前話の締めをどうしようかと思慮している時に、徳島市で行われた、「吉野川稼動堰住民投票」の結果を知らせるニュースが飛び込んできた。そもそも投票数が50パーセントに満たなかった場合は、住民投票を無効とする限定付きの投票だった。結果、投票数は約55パーセントに達し、開票の結果は反対票が90パーセントを占めるに至った。投票率が50パーセントを越えた場合は反対派の勝利が予見されており、問題は投票率だというのが大方の見方であった。
さて、ここからが秀コラム的分析である。まず、反対票が投票数の中の圧倒的多数であるのは紛れもない事実であるが、市民の90パーセントが反対を表明したわけではない。賛成派はそもそも勝負に勝てないと判断して棄権を選んだのである。このことは新聞でもフォローしてあり、「反対票は全有権者のほぼ半数」と紹介している。面白いのはこれをまた逆説的に考えることである。賛成票は9,367票であった。これと無効票(1,870票)を足した数を投票数から引いてみよう。もう分かった人がいるかもしれないが、反対の票数が全体の過半数に達していないと言うことは、賛成に票を投じた人やわざわざ投票に行って白票を投じた人々が投票に行かなかったならば、この投票は不成立で、実質賛成派の勝利となっていたということである。地元の人々はこんな計算もやるだろうが、新聞やニュースではここまで伝わって来ない。変な話であるが、賛成派は「もっと熱心にボイコットしておけば」と、さぞ、悔しがったことだろう。

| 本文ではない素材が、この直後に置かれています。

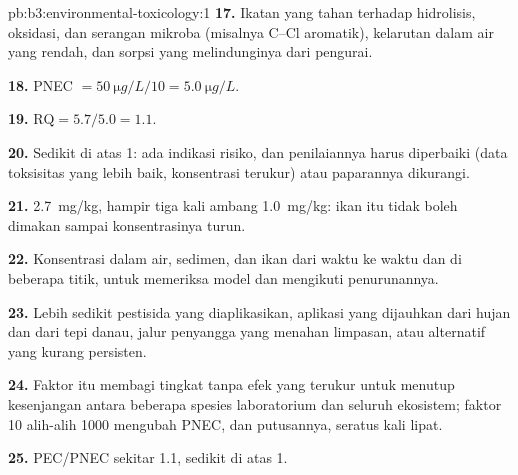 \begin{solution}{pb:b3:environmental-toxicology:1}
\textbf{17.} Ikatan yang tahan terhadap hidrolisis, oksidasi, dan serangan mikroba (misalnya C--Cl
aromatik), kelarutan dalam air yang rendah, dan sorpsi yang melindunginya dari
pengurai.

\textbf{18.} PNEC $= \qty{50}{\micro g/L}/10 = \qty{5.0}{\micro g/L}$.

\textbf{19.} $\mathrm{RQ} = 5.7/5.0 = 1.1$.

\textbf{20.} Sedikit di atas 1: ada indikasi risiko, dan penilaiannya harus diperbaiki (data
toksisitas yang lebih baik, konsentrasi terukur) atau paparannya dikurangi.

\textbf{21.} \qty{2.7}{mg/kg}, hampir tiga kali ambang \qty{1.0}{mg/kg}: ikan itu tidak boleh dimakan
sampai konsentrasinya turun.

\textbf{22.} Konsentrasi dalam air, sedimen, dan ikan dari waktu ke waktu dan di beberapa titik,
untuk memeriksa model dan mengikuti penurunannya.

\textbf{23.} Lebih sedikit pestisida yang diaplikasikan, aplikasi yang dijauhkan dari hujan dan dari tepi danau,
jalur penyangga yang menahan limpasan, atau alternatif yang kurang persisten.

\textbf{24.} Faktor itu membagi tingkat tanpa efek yang terukur untuk menutup kesenjangan antara beberapa
spesies laboratorium dan seluruh ekosistem; faktor 10 alih-alih 1000 mengubah
PNEC, dan putusannya, seratus kali lipat.

\textbf{25.}  PEC/PNEC sekitar 1.1, sedikit di atas 1.
\end{solution}
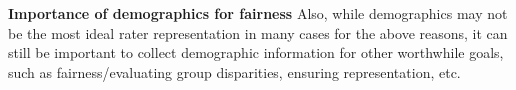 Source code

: \documentclass[11pt]{article}
\begin{document}
\textbf{Importance of demographics for fairness}
Also, while demographics may not be the most ideal rater representation in many cases for the above reasons, it can still be important to collect demographic information for other worthwhile goals, such as fairness/evaluating group disparities, ensuring representation, etc.

\newpage



\newpage




\newpage

\appendix

\setcounter{figure}{0}
\renewcommand{\thefigure}{A\arabic{figure}}






\end{document}
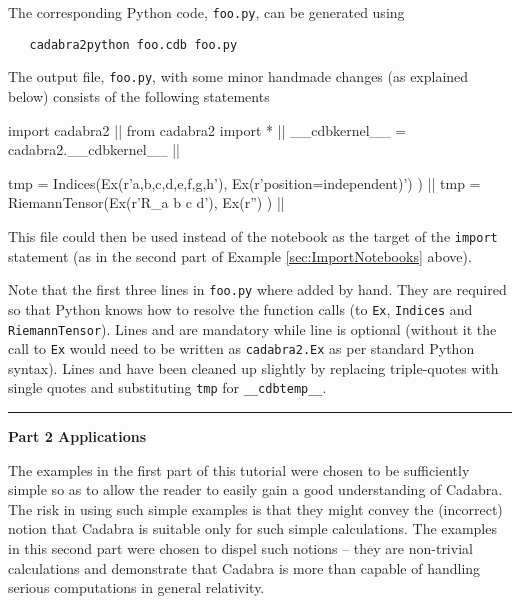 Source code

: \documentclass[a4paper,12pt]{article}
\numberwithin{equation}{section}%
\begin{document}
The corresponding Python code, \verb|foo.py|, can be generated using
\bgroup
\lstset{numbers=none}
\begin{lstlisting}
   cadabra2python foo.cdb foo.py
\end{lstlisting}
\egroup
The output file, \verb|foo.py|, with some minor handmade changes (as explained below)
consists of the following statements
\begin{cadabra}
   import cadabra2                                  ||
   from cadabra2 import *                           ||
   __cdbkernel__ = cadabra2.__cdbkernel__           ||

   tmp = Indices(Ex(r'{a,b,c,d,e,f,g,h}'), Ex(r'position=independent)') ) ||
   tmp = RiemannTensor(Ex(r'R_{a b c d}'), Ex(r'') )                      ||
\end{cadabra}
This file could then be used instead of the notebook as the target of the \verb|import|
statement (as in the second part of Example \ref{sec:ImportNotebooks} above).

Note that the first three lines in \verb|foo.py| where added by hand. They are required so
that Python knows how to resolve the function calls (to \verb|Ex|, \verb|Indices| and
\verb|RiemannTensor|). Lines  and  are mandatory while line
 is optional (without it the call to \verb|Ex| would need to be written as
\verb|cadabra2.Ex| as per standard Python syntax). Lines  and
 have been cleaned up slightly by replacing triple-quotes with single quotes
and substituting \verb|tmp| for \verb|__cdbtemp__|.

\clearpage

\hrule height 0pt
\vskip 4cm
{\Huge\bf Part 2 Applications}
\vskip 2cm

The examples in the first part of this tutorial were chosen to be sufficiently simple so as
to allow the reader to easily gain a good understanding of Cadabra. The risk in using such
simple examples is that they might convey the (incorrect) notion that Cadabra is suitable
only for such simple calculations. The examples in this second part were chosen to dispel
such notions -- they are non-trivial calculations and demonstrate that Cadabra is more than
capable of handling serious computations in general relativity.
\end{document}
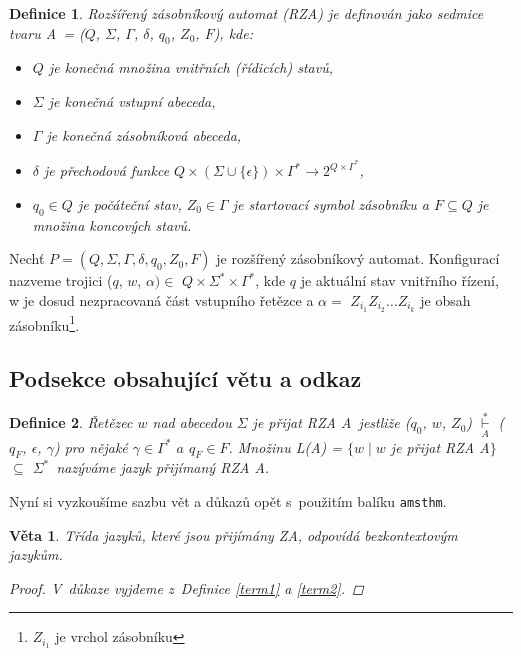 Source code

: \documentclass[a4paper, 11pt, twocolumn]{article}
\newtheorem{theorem}{Definice}
\newtheorem{veta}{Věta}
\begin{document}
\begin{theorem}\label{ref1}
\textnormal{Rozšířený zásobníkový automat} \textit{(RZA)} je de\-finován jako sedmice tvaru A~= ($Q$, $\Sigma$, $\Gamma$, $\delta$, $q_{0}$, $Z_{0}$, $F$), kde:
 \begin{itemize}
  \item  $Q$ je konečná množina \textnormal{vnitřních (řídicích) stavů,}
  \item  $\Sigma$ je konečná \textnormal{vstupní abeceda,}
  \item  $\Gamma$ je konečná \textnormal{zásobníková abeceda,}
  \item  $\delta$ je \textnormal{přechodová funkce} $Q \times(\Sigma \cup\{\epsilon\}) \times \Gamma^{*} \rightarrow 2^{Q \times \Gamma^{*}}$,
  \item $q_{0} \in Q$ je \textnormal{počáteční stav,} $Z_{0} \in \Gamma$ je \textnormal{startovací symbol
zásobníku} a $F \subseteq Q$ je množina \textnormal{koncových stavů.}
\end{itemize}
\end{theorem}


\par Nechť $P=\left (Q, \Sigma, \Gamma, \delta, q_{0}, Z_{0}, F\right)$ je rozšířený zásobníkový automat.
Konfigurací nazveme trojici ($q$, $w$, $\alpha)\in$ $Q \times \Sigma^{*} \times \Gamma^{*}$, kde $q$ je aktuální 
stav vnitřního řízení, w je dosud nezpracovaná část vstupního řetězce a $\alpha=$ $Z_{i_{1}} Z_{i_{2}} \ldots
Z_{i_{k}}$ je obsah  
zásobníku\footnote{$Z_{i_{1}}$ je vrchol zásobníku}.

\subsection{Podsekce obsahující větu a odkaz}
\begin{theorem}
\textnormal{Řetězec $w$ nad abecedou $\Sigma$ je přijat RZA}
A~jestliže ($q_{0}$, $w$, $Z_{0}$) $\overset{*}{\underset{A}{\vdash}}$ ($q_{F}$, $\epsilon$, $\gamma$) pro nějaké $\gamma \in \Gamma^{*}$ $a$ $q_{F} \in F$.
Množinu L(A) = $\{w \mid w$ je přijat \textit{RZA A}$\}$\- $\subseteq$  $\Sigma^{*}$~nazýváme \textnormal{jazyk přijímaný RZA} A.
\end{theorem}

\textnormal{Nyní si vyzkoušíme sazbu vět a důkazů opět s~použitím
balíku} \verb|amsthm|.
\begin{veta}
Třída jazyků, které jsou přijímány ZA, odpovídá
\textnormal{bezkontextovým jazykům.}
\begin{proof}
V~důkaze vyjdeme z~Definice \ref{term1} a \ref{term2}.
\end{proof}
\end{veta}
\end{document}
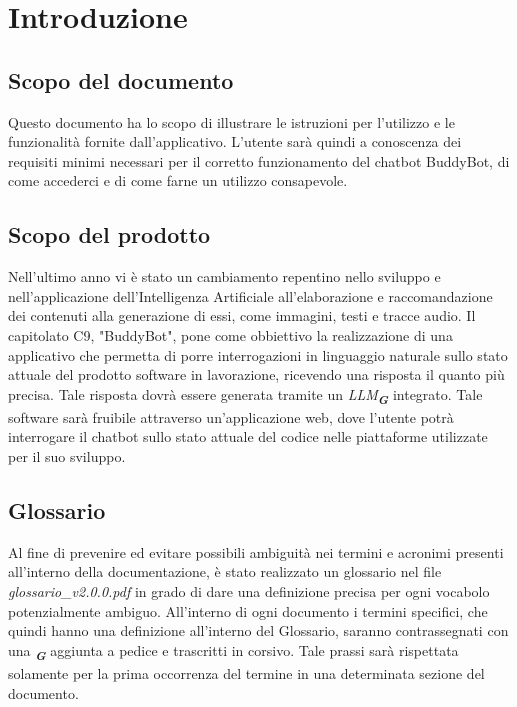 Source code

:

\section{Introduzione}
\label{sec:introduzione}

\subsection{Scopo del documento}
Questo documento ha lo scopo di illustrare le istruzioni per l’utilizzo e le funzionalità fornite
dall’applicativo. L’utente sarà quindi a conoscenza dei requisiti minimi necessari per il
corretto funzionamento del chatbot BuddyBot, di come accederci e di come farne un utilizzo
consapevole.

\subsection{Scopo del prodotto}
Nell’ultimo anno vi è stato un cambiamento repentino nello sviluppo e nell’applicazione
dell’Intelligenza Artificiale all’elaborazione e raccomandazione dei contenuti alla generazione
di essi, come immagini, testi e tracce audio.
Il capitolato C9, "BuddyBot", pone come obbiettivo la realizzazione di una applicativo che permetta di porre interrogazioni in
linguaggio naturale sullo stato attuale del prodotto software in lavorazione, ricevendo una risposta il quanto più precisa. Tale
risposta dovrà essere generata tramite un \emph{LLM}\textsubscript{\textbf{\textit{G}}} integrato. Tale software sarà fruibile
attraverso un'applicazione web, dove l'utente potrà interrogare il chatbot sullo stato attuale del codice nelle piattaforme
utilizzate per il suo sviluppo.

\subsection{Glossario}
Al fine di prevenire ed evitare possibili ambiguità nei termini e acronimi presenti all’interno della documentazione, è stato
realizzato un glossario nel file \emph{glossario\_v2.0.0.pdf} in grado di dare una definizione precisa per ogni vocabolo potenzialmente
ambiguo. All’interno di ogni documento i termini specifici, che quindi hanno una definizione all’interno del Glossario, saranno
contrassegnati con una \textsubscript{\textbf{\textit{G}}} aggiunta a pedice e trascritti in corsivo. Tale prassi sarà rispettata
solamente per la prima occorrenza del termine in una determinata sezione del documento.
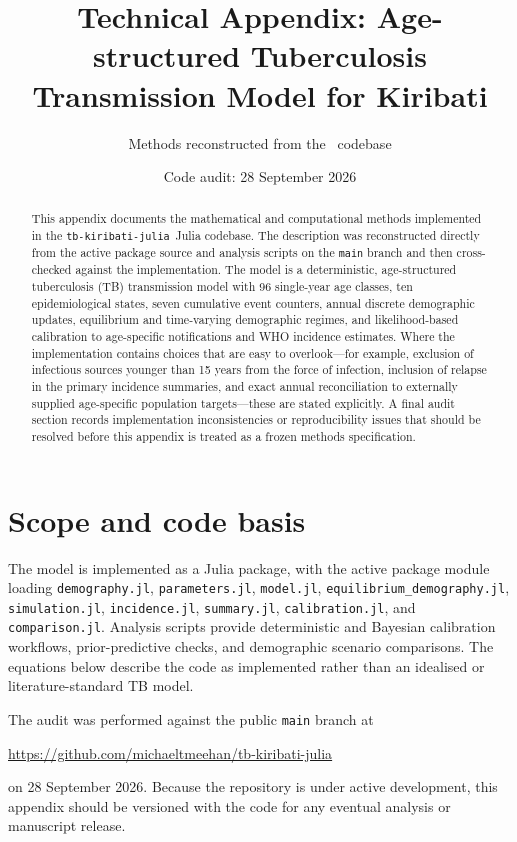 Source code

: \documentclass[11pt]{article}
\title{Technical Appendix: Age-structured Tuberculosis Transmission Model for Kiribati}
\author{Methods reconstructed from the \repo\ codebase}
\date{Code audit: 28 September 2026}
\newcommand{\repo}{\texttt{tb-kiribati-julia}}
\newcommand{\code}[1]{\texttt{#1}}
\begin{document}
\maketitle

\begin{abstract}
This appendix documents the mathematical and computational methods implemented in the \repo\ Julia codebase. The description was reconstructed directly from the active package source and analysis scripts on the \code{main} branch and then cross-checked against the implementation. The model is a deterministic, age-structured tuberculosis (TB) transmission model with 96 single-year age classes, ten epidemiological states, seven cumulative event counters, annual discrete demographic updates, equilibrium and time-varying demographic regimes, and likelihood-based calibration to age-specific notifications and WHO incidence estimates. Where the implementation contains choices that are easy to overlook---for example, exclusion of infectious sources younger than 15 years from the force of infection, inclusion of relapse in the primary incidence summaries, and exact annual reconciliation to externally supplied age-specific population targets---these are stated explicitly. A final audit section records implementation inconsistencies or reproducibility issues that should be resolved before this appendix is treated as a frozen methods specification.
\end{abstract}

\tableofcontents
\clearpage

\section{Scope and code basis}

The model is implemented as a Julia package, with the active package module loading \code{demography.jl}, \code{parameters.jl}, \code{model.jl}, \code{equilibrium\_demography.jl}, \code{simulation.jl}, \code{incidence.jl}, \code{summary.jl}, \code{calibration.jl}, and \code{comparison.jl}. Analysis scripts provide deterministic and Bayesian calibration workflows, prior-predictive checks, and demographic scenario comparisons. The equations below describe the code as implemented rather than an idealised or literature-standard TB model.

The audit was performed against the public \code{main} branch at
\begin{center}
\url{https://github.com/michaeltmeehan/tb-kiribati-julia}
\end{center}
on 28 September 2026. Because the repository is under active development, this appendix should be versioned with the code for any eventual analysis or manuscript release.
\end{document}
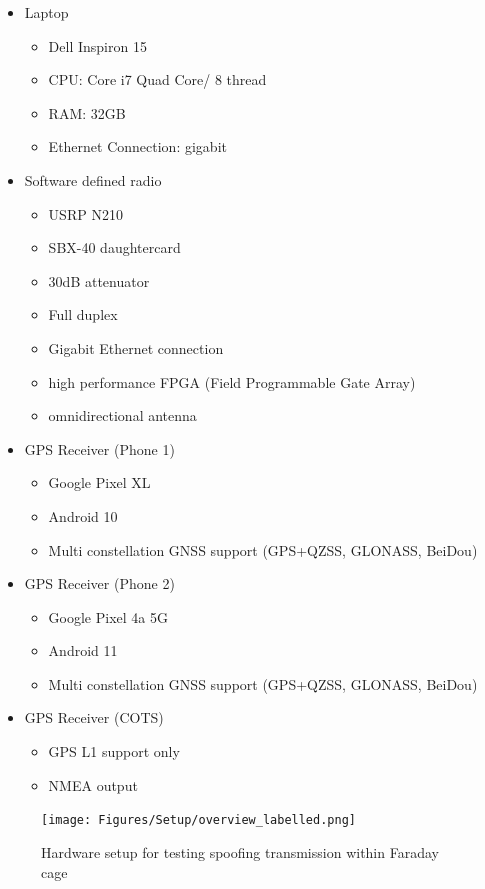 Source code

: \begin{itemize}
    \item Laptop
    \begin{itemize}
        \item Dell Inspiron 15
        \item CPU: Core i7 Quad Core/ 8 thread
        \item RAM: 32GB
        \item Ethernet Connection: gigabit
    \end{itemize}
    \item Software defined radio
    \begin{itemize}
        \item USRP N210
        \item SBX-40 daughtercard
        \item 30dB attenuator
        \item Full duplex
        \item Gigabit Ethernet connection
        \item high performance FPGA (Field Programmable Gate Array)
        \item omnidirectional antenna
    \end{itemize}
    \item GPS Receiver (Phone 1)
    \begin{itemize}
        \item Google Pixel XL
        \item Android 10
        \item Multi constellation GNSS support (GPS+QZSS, GLONASS, BeiDou)
    \end{itemize}
    \item GPS Receiver (Phone 2)
    \begin{itemize}
        \item Google Pixel 4a 5G
        \item Android 11
        \item Multi constellation GNSS support (GPS+QZSS, GLONASS, BeiDou)
    \end{itemize}
    \item GPS Receiver (COTS)
    \begin{itemize}
        \item GPS L1 support only
        \item NMEA output
    \end{itemize}
\end{itemize}

\begin{figure}[!h]
    \begin{centering}
        \texttt{[image: Figures/Setup/overview\_labelled.png]}
        \caption{Hardware setup for testing spoofing transmission within Faraday cage}
    \label{fig:HardwareSetup}
    \end{centering}
\end{figure}

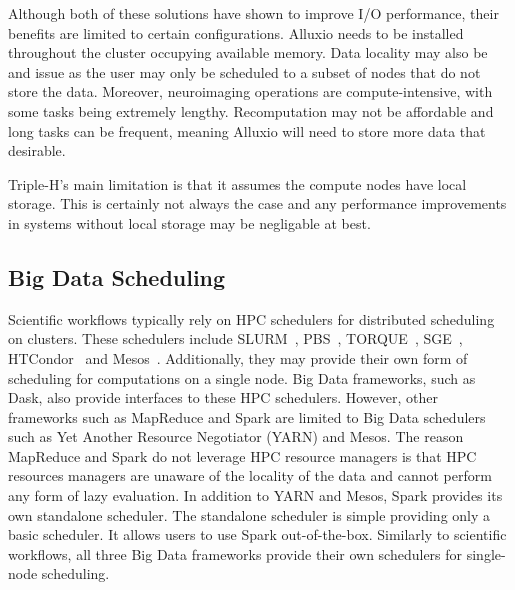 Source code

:                 Although both of these solutions have shown to improve I/O
                performance, their benefits are limited to certain 
                configurations. Alluxio needs to be installed throughout the 
                cluster occupying available memory. Data locality may also be
                and issue as the user may only be scheduled to a subset of
                nodes that do not store the data. Moreover, neuroimaging 
                operations are compute-intensive, with some tasks being 
                extremely lengthy. Recomputation may not be affordable and long
                tasks can be frequent, meaning Alluxio will need to store more 
                data that desirable.

                Triple-H's main limitation is that it assumes the compute nodes
                have local storage. This is certainly not always the case and
                any performance improvements in systems without local storage 
                may be negligable at best.   
            
        \subsection{Big Data Scheduling}\label{sched}
            
            Scientific workflows typically rely on HPC schedulers for 
            distributed scheduling on clusters. These schedulers include 
            SLURM~\cite{yoo2003slurm},
            PBS~\cite{10.1007/3-540-60153-8_34}, 
            TORQUE~\cite{computing2015torque}, 
            SGE~\cite{SGE}, HTCondor~\cite{htcondor} and 
            Mesos~\cite{hindman2011mesos}. Additionally, they may provide
            their own form of scheduling for computations on a single node. 
            Big Data frameworks, such as Dask,
            also provide interfaces to these HPC schedulers. However, other
            frameworks such as MapReduce and Spark are limited to Big Data 
            schedulers such as Yet Another Resource Negotiator (YARN) and Mesos.
            The reason MapReduce and Spark do not leverage HPC resource managers
            is that HPC resources managers are unaware of the locality of the 
            data and cannot perform any form of lazy evaluation.
            In addition to YARN and Mesos, Spark provides its own standalone 
            scheduler. The standalone scheduler is simple providing only a 
            basic scheduler. It allows users to use Spark out-of-the-box. Similarly
            to scientific workflows, all three Big Data frameworks provide their
            own schedulers for single-node scheduling.

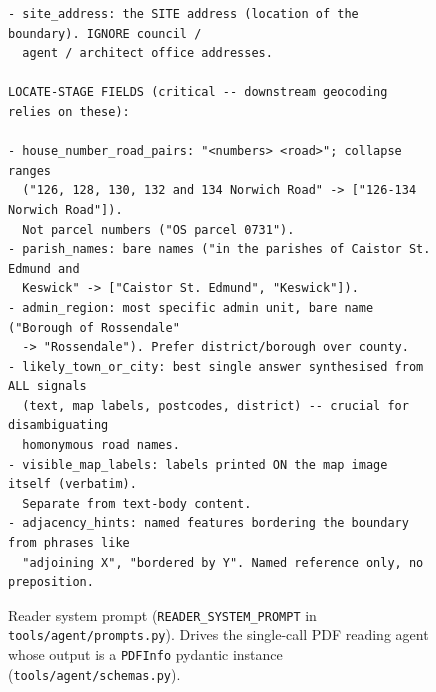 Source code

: \documentclass[11pt]{article}
\begin{document}
\begin{figure}[t]
\begin{Verbatim}[frame=single,fontsize=\footnotesize,breaklines=true,breakanywhere=true,xleftmargin=4pt,xrightmargin=4pt]
- site_address: the SITE address (location of the boundary). IGNORE council /
  agent / architect office addresses.

LOCATE-STAGE FIELDS (critical -- downstream geocoding relies on these):

- house_number_road_pairs: "<numbers> <road>"; collapse ranges
  ("126, 128, 130, 132 and 134 Norwich Road" -> ["126-134 Norwich Road"]).
  Not parcel numbers ("OS parcel 0731").
- parish_names: bare names ("in the parishes of Caistor St. Edmund and
  Keswick" -> ["Caistor St. Edmund", "Keswick"]).
- admin_region: most specific admin unit, bare name ("Borough of Rossendale"
  -> "Rossendale"). Prefer district/borough over county.
- likely_town_or_city: best single answer synthesised from ALL signals
  (text, map labels, postcodes, district) -- crucial for disambiguating
  homonymous road names.
- visible_map_labels: labels printed ON the map image itself (verbatim).
  Separate from text-body content.
- adjacency_hints: named features bordering the boundary from phrases like
  "adjoining X", "bordered by Y". Named reference only, no preposition.
\end{Verbatim}
\caption{Reader system prompt (\texttt{READER\_SYSTEM\_PROMPT} in \texttt{tools/agent/prompts.py}). Drives the single-call PDF reading agent whose output is a \texttt{PDFInfo} pydantic instance (\texttt{tools/agent/schemas.py}).}
\label{fig:reader-prompt}
\end{figure}
\end{document}
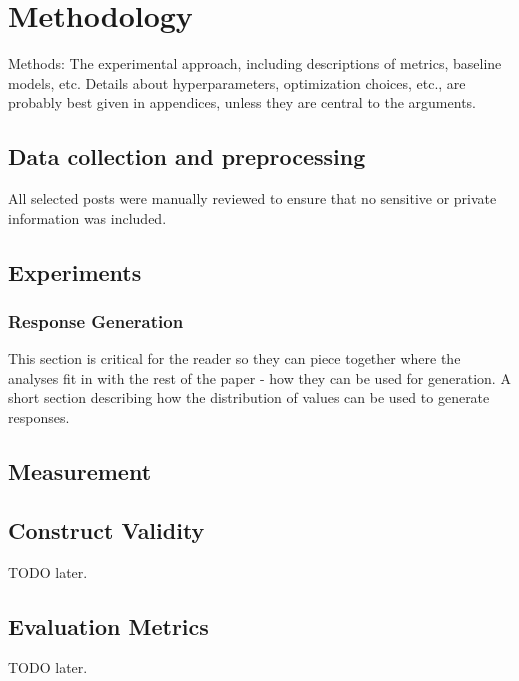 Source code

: 
\section{Methodology}\label{sec:Methodology}
\textcolor{black!30}{Methods: The experimental approach, including descriptions of metrics, baseline models, etc. Details about hyperparameters, optimization choices, etc., are probably best given in appendices, unless they are central to the arguments.}

\subsection{Data collection and preprocessing}
All selected posts were manually reviewed to ensure that no sensitive or private information was included. 
\textcolor{black!30}{\lipsum[30-33]}

\subsection{Experiments}
\textcolor{black!30}{\lipsum[12-14]}

\subsubsection{Response Generation}
\textcolor{black!40}{This section is critical for the reader so they can piece together where the analyses fit in with the rest of the paper - how they can be used for generation. A short section describing how the distribution of values can be used to generate responses.}

\subsection{Measurement}
\textcolor{black!30}{\lipsum[14-15]}

\subsection{Construct Validity}
TODO later.

\subsection{Evaluation Metrics}
TODO later.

そもそも投票率が50パーセントに満たないと開票しないというルール自体が卑怯であるが、ことあるごとに法的拘束力のない住民投票を行うのはいかがなものかと思う。本来その様な住民の意志は選挙で示すもので、住民投票で決めるようなら政治家はいらないし、政治家の責任をますます曖昧にしてしまう。そして、選んだ側も無責任と言える。「首相公選制」というのは確かに聞えは良いが、その後の政情を思えば甚だ不安である。今回の例では反対派は議会の解散と市長のリコールというのが民主主義の手続きとしてはもっとも正当な手法だったと思う。開票後の記者会見で市長が「市民の意思として、反対」を表明したが、建設省からの天下り市長が選挙で支持してくれていた賛成派を裏切ったわけで、かと言って反対派が今後この市長を支持するのかは疑問である。結局、一番の痛手を負ったのは政治生命を断たれた、この市長だったかもしれない。この市長も選挙で選ばれたからには、かつては多数派であったはずだ。正しいことが数の論理でそう簡単に変わるものかと不思議でたまらない。本質はもっと根深いのだろう。きっと。
【おことわり】
私は吉野川稼働堰の是非について述べるほど、事態が理解できていない。市民活動をはじめ、地元でどのような活動が行われていたかも把握していない。本稿はマスコミで伝えられている範囲の情報を元に書いている。